Walt imagines what it might produce:
When trying to make their case, in short, both sides tend to focus solely on the downside. But what about the potential benefits of a successful negotiation? To judge the pros and cons of diplomacy properly, we have to consider not just the downside of failure, but also the potential upside of success. And I don’t mean just the possibility of limiting Iran’s nuclear program (a desirable goal in itself), but also the more important possibility of putting U.S.-Iranian relations on a fundamentally different path (which is what AIPAC, et al are really worried about).

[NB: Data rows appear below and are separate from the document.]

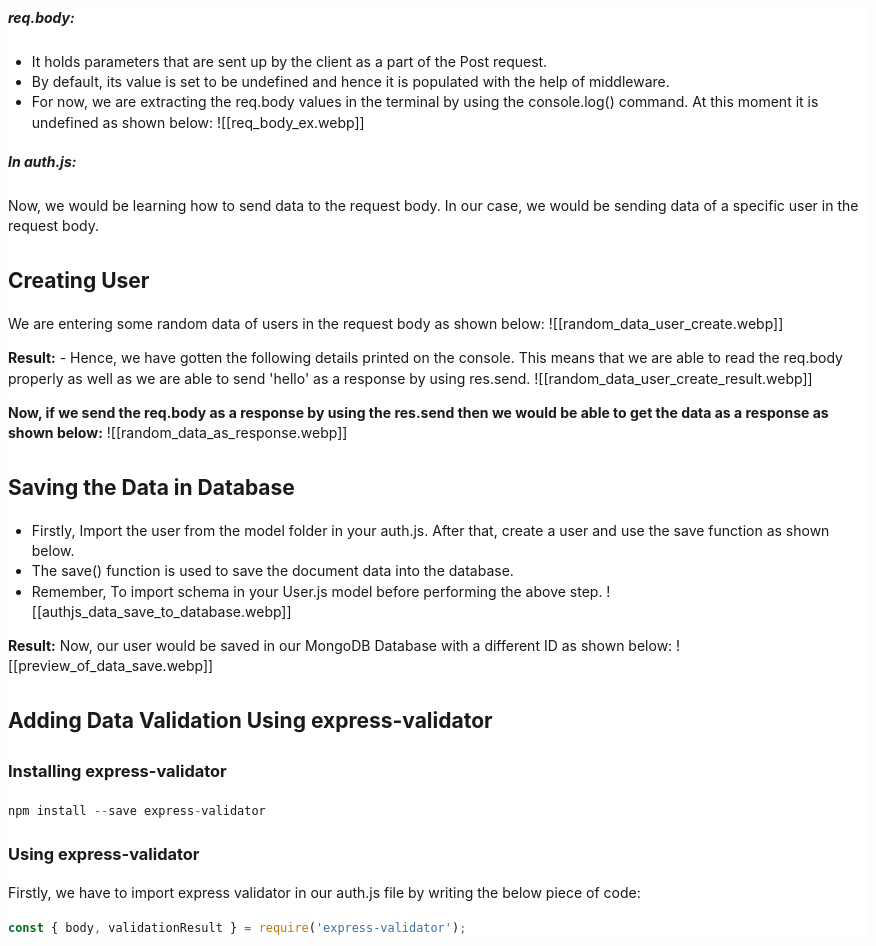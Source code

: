 
##### req.body:
   - It holds parameters that are sent up by the client as a part of the Post request.
   - By default, its value is set to be undefined and hence it is populated with the help of middleware.
   - For now, we are extracting the req.body values in the terminal by using the console.log() command. At this moment it is undefined as shown below:
   ![[req_body_ex.webp]]


##### In auth.js:
Now, we would be learning how to send data to the request body. In our case, we would be sending data of a specific user in the request body.

## Creating User
   We are entering some random data of users in the request body as shown below:
   ![[random_data_user_create.webp]]
   
   **Result:** - Hence, we have gotten the following details printed on the console. This means that we are able to read the req.body properly as well as we are able to send 'hello' as a response by using res.send.
   ![[random_data_user_create_result.webp]]

**Now, if we send the req.body as a response by using the res.send then we would be able to get the data as a response as shown below:**
![[random_data_as_response.webp]]
## Saving the Data in Database
   - Firstly, Import the user from the model folder in your auth.js. After that, create a user and use the save function as shown below.
   - The save() function is used to save the document data into the database.
   - Remember, To import schema in your User.js model before performing the above step.
![[authjs_data_save_to_database.webp]]

**Result:** Now, our user would be saved in our MongoDB Database with a different ID as shown below:
![[preview_of_data_save.webp]]

## Adding Data Validation Using express-validator

### Installing express-validator
```python
npm install --save express-validator
```

### Using express-validator
Firstly, we have to import express validator in our auth.js file by writing the below piece of code:
```js
const { body, validationResult } = require('express-validator');
```
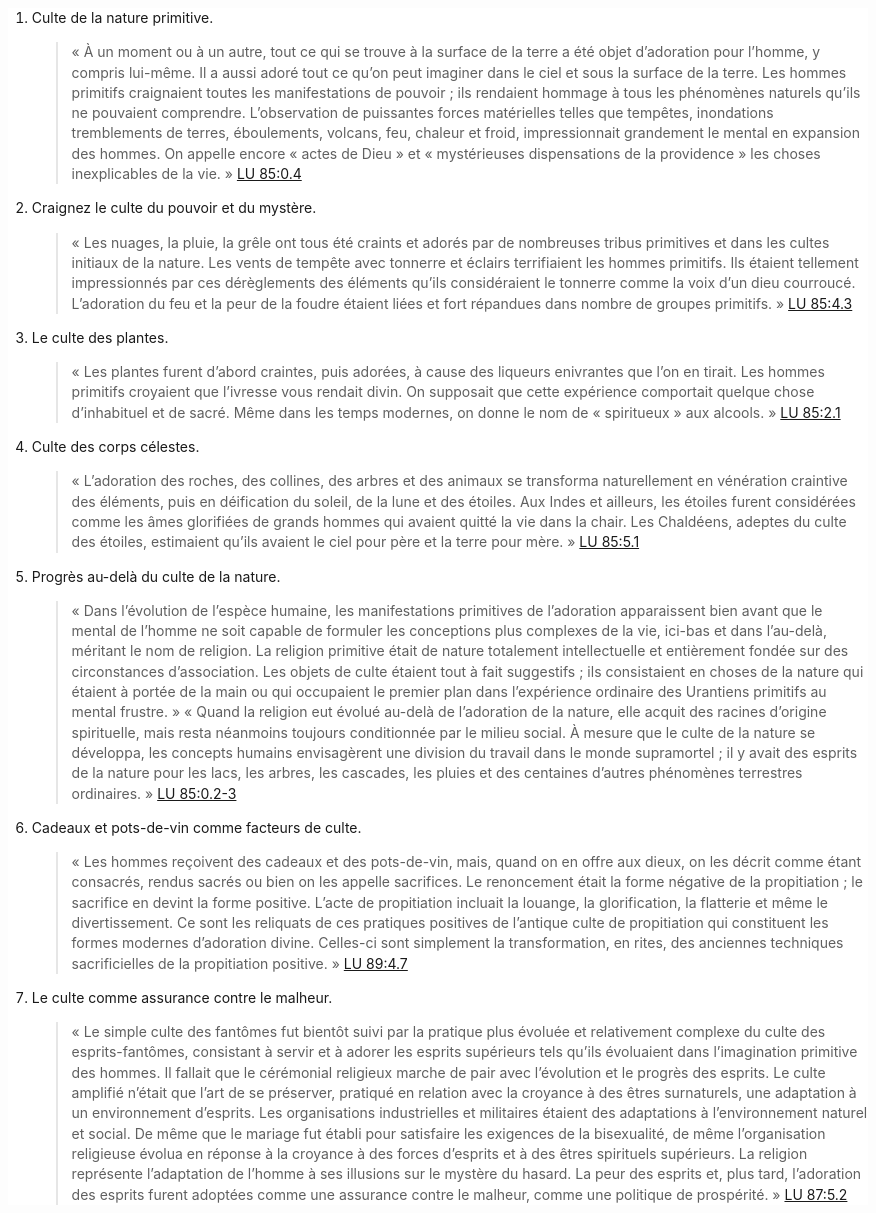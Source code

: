 1. Culte de la nature primitive.
	> « À un moment ou à un autre, tout ce qui se trouve à la surface de la terre a été objet d’adoration pour l’homme, y compris lui-même. Il a aussi adoré tout ce qu’on peut imaginer dans le ciel et sous la surface de la terre. Les hommes primitifs craignaient toutes les manifestations de pouvoir ; ils rendaient hommage à tous les phénomènes naturels qu’ils ne pouvaient comprendre. L’observation de puissantes forces matérielles telles que tempêtes, inondations tremblements de terres, éboulements, volcans, feu, chaleur et froid, impressionnait grandement le mental en expansion des hommes. On appelle encore « actes de Dieu » et « mystérieuses dispensations de la providence » les choses inexplicables de la vie. » <a id="s42_719"></a>[LU 85:0.4](/fr/The_Urantia_Book/85#p0_4)
2. Craignez le culte du pouvoir et du mystère.
	> « Les nuages, la pluie, la grêle ont tous été craints et adorés par de nombreuses tribus primitives et dans les cultes initiaux de la nature. Les vents de tempête avec tonnerre et éclairs terrifiaient les hommes primitifs. Ils étaient tellement impressionnés par ces dérèglements des éléments qu’ils considéraient le tonnerre comme la voix d’un dieu courroucé. L’adoration du feu et la peur de la foudre étaient liées et fort répandues dans nombre de groupes primitifs. » <a id="s44_475"></a>[LU 85:4.3](/fr/The_Urantia_Book/85#p4_3)
3. Le culte des plantes.
	> « Les plantes furent d’abord craintes, puis adorées, à cause des liqueurs enivrantes que l’on en tirait. Les hommes primitifs croyaient que l’ivresse vous rendait divin. On supposait que cette expérience comportait quelque chose d’inhabituel et de sacré. Même dans les temps modernes, on donne le nom de « spiritueux » aux alcools. » <a id="s46_337"></a>[LU 85:2.1](/fr/The_Urantia_Book/85#p2_1)
4. Culte des corps célestes.
	> « L’adoration des roches, des collines, des arbres et des animaux se transforma naturellement en vénération craintive des éléments, puis en déification du soleil, de la lune et des étoiles. Aux Indes et ailleurs, les étoiles furent considérées comme les âmes glorifiées de grands hommes qui avaient quitté la vie dans la chair. Les Chaldéens, adeptes du culte des étoiles, estimaient qu’ils avaient le ciel pour père et la terre pour mère. » <a id="s48_445"></a>[LU 85:5.1](/fr/The_Urantia_Book/85#p5_1)
5. Progrès au-delà du culte de la nature.
	> « Dans l’évolution de l’espèce humaine, les manifestations primitives de l’adoration apparaissent bien avant que le mental de l’homme ne soit capable de formuler les conceptions plus complexes de la vie, ici-bas et dans l’au-delà, méritant le nom de religion. La religion primitive était de nature totalement intellectuelle et entièrement fondée sur des circonstances d’association. Les objets de culte étaient tout à fait suggestifs ; ils consistaient en choses de la nature qui étaient à portée de la main ou qui occupaient le premier plan dans l’expérience ordinaire des Urantiens primitifs au mental frustre. »
	> « Quand la religion eut évolué au-delà de l’adoration de la nature, elle acquit des racines d’origine spirituelle, mais resta néanmoins toujours conditionnée par le milieu social. À mesure que le culte de la nature se développa, les concepts humains envisagèrent une division du travail dans le monde supramortel ; il y avait des esprits de la nature pour les lacs, les arbres, les cascades, les pluies et des centaines d’autres phénomènes terrestres ordinaires. » <a id="s51_468"></a>[LU 85:0.2-3](/fr/The_Urantia_Book/85#p0_2)
6. Cadeaux et pots-de-vin comme facteurs de culte.
	> « Les hommes reçoivent des cadeaux et des pots-de-vin, mais, quand on en offre aux dieux, on les décrit comme étant consacrés, rendus sacrés ou bien on les appelle sacrifices. Le renoncement était la forme négative de la propitiation ; le sacrifice en devint la forme positive. L’acte de propitiation incluait la louange, la glorification, la flatterie et même le divertissement. Ce sont les reliquats de ces pratiques positives de l’antique culte de propitiation qui constituent les formes modernes d’adoration divine. Celles-ci sont simplement la transformation, en rites, des anciennes techniques sacrificielles de la propitiation positive. » <a id="s53_649"></a>[LU 89:4.7](/fr/The_Urantia_Book/89#p4_7)
7. Le culte comme assurance contre le malheur.
	> « Le simple culte des fantômes fut bientôt suivi par la pratique plus évoluée et relativement complexe du culte des esprits-fantômes, consistant à servir et à adorer les esprits supérieurs tels qu’ils évoluaient dans l’imagination primitive des hommes. Il fallait que le cérémonial religieux marche de pair avec l’évolution et le progrès des esprits. Le culte amplifié n’était que l’art de se préserver, pratiqué en relation avec la croyance à des êtres surnaturels, une adaptation à un environnement d’esprits. Les organisations industrielles et militaires étaient des adaptations à l’environnement naturel et social. De même que le mariage fut établi pour satisfaire les exigences de la bisexualité, de même l’organisation religieuse évolua en réponse à la croyance à des forces d’esprits et à des êtres spirituels supérieurs. La religion représente l’adaptation de l’homme à ses illusions sur le mystère du hasard. La peur des esprits et, plus tard, l’adoration des esprits furent adoptées comme une assurance contre le malheur, comme une politique de prospérité. » <a id="s55_1072"></a>[LU 87:5.2](/fr/The_Urantia_Book/87#p5_2)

Among the potential benefits he outlines:
[I]f you’re not a fan of the clerical regime, you might want to consider killing it with kindness instead of bolstering it with belligerence. More than half of Iran’s population is under 35, and many are eager for better relations with the outside world (including the United States). Making it easier for Iranians to travel, get educated in the United States, and get exposed to the rest of the outside world will put those aging mullahs in a very awkward position. Have we learnt nothing from the failed Cuban embargo, which has helped keep the Castro Bros. in power for half a century? If we really believe in the transformative power of markets, Hollywood, hip-hop, the Internet, democracy, and free speech, let’s turn ‘em loose on Tehran. If your goal is a more moderate Iran, that approach is likely to work a lot better than ostracism, covert action, and repeated threats of military force, which merely galvanize Iranian nationalism and help justify continued repression by hardliners.
My view is that ignoring the positive potential of this engagement is a betrayal of the Green Revolution. And they do not deserve to be betrayed.